===== Supplied entries =====
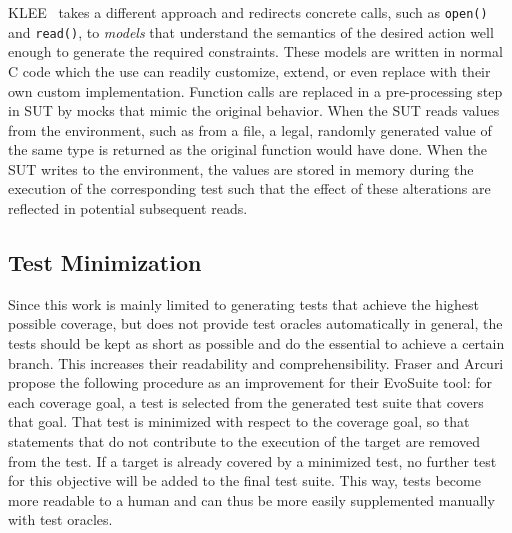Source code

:\documentclass{article}
\begin{document}
KLEE~\cite{cadar2008klee} takes a different approach and redirects concrete calls, such as \lstinline{open()} and \lstinline{read()}, to \textit{models} that understand the semantics of the desired action well enough to generate the required constraints. These models are written in normal C code which the use can readily customize, extend, or even replace with their own custom implementation. Function calls are replaced in a pre-processing step in \ac{SUT} by mocks that mimic the original behavior. When the \ac{SUT} reads values from the environment, such as from a file, a legal, randomly generated value of the same type is returned as the original function would have done. When the \ac{SUT} writes to the environment, the values are stored in memory during the execution of the corresponding test such that the effect of these alterations are reflected in potential subsequent reads. 

\subsection{Test Minimization}

Since this work is mainly limited to generating tests that achieve the highest possible coverage, but does not provide test oracles automatically in general, the tests should be kept as short as possible and do the essential to achieve a certain branch. This increases their readability and comprehensibility. Fraser and Arcuri~\cite{Fraser2013a} propose the following procedure as an improvement for their EvoSuite tool: for each coverage goal, a test is selected from the generated test suite that covers that goal. That test is minimized with respect to the coverage goal, so that statements that do not contribute to the execution of the target are removed from the test. If a target is already covered by a minimized test, no further test for this objective will be added to the final test suite. This way, tests become more readable to a human and can thus be more easily supplemented manually with test oracles. 
\end{document}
=====
What is expected:
Except for the pictures, set down all of the records exactly.

Expected output:
Source code

:\documentclass{article}
\begin{document}
KLEE~\cite{cadar2008klee} takes a different approach and redirects concrete calls, such as \lstinline{open()} and \lstinline{read()}, to \textit{models} that understand the semantics of the desired action well enough to generate the required constraints. These models are written in normal C code which the use can readily customize, extend, or even replace with their own custom implementation. Function calls are replaced in a pre-processing step in \ac{SUT} by mocks that mimic the original behavior. When the \ac{SUT} reads values from the environment, such as from a file, a legal, randomly generated value of the same type is returned as the original function would have done. When the \ac{SUT} writes to the environment, the values are stored in memory during the execution of the corresponding test such that the effect of these alterations are reflected in potential subsequent reads. 

\subsection{Test Minimization}

Since this work is mainly limited to generating tests that achieve the highest possible coverage, but does not provide test oracles automatically in general, the tests should be kept as short as possible and do the essential to achieve a certain branch. This increases their readability and comprehensibility. Fraser and Arcuri~\cite{Fraser2013a} propose the following procedure as an improvement for their EvoSuite tool: for each coverage goal, a test is selected from the generated test suite that covers that goal. That test is minimized with respect to the coverage goal, so that statements that do not contribute to the execution of the target are removed from the test. If a target is already covered by a minimized test, no further test for this objective will be added to the final test suite. This way, tests become more readable to a human and can thus be more easily supplemented manually with test oracles. 
\end{document}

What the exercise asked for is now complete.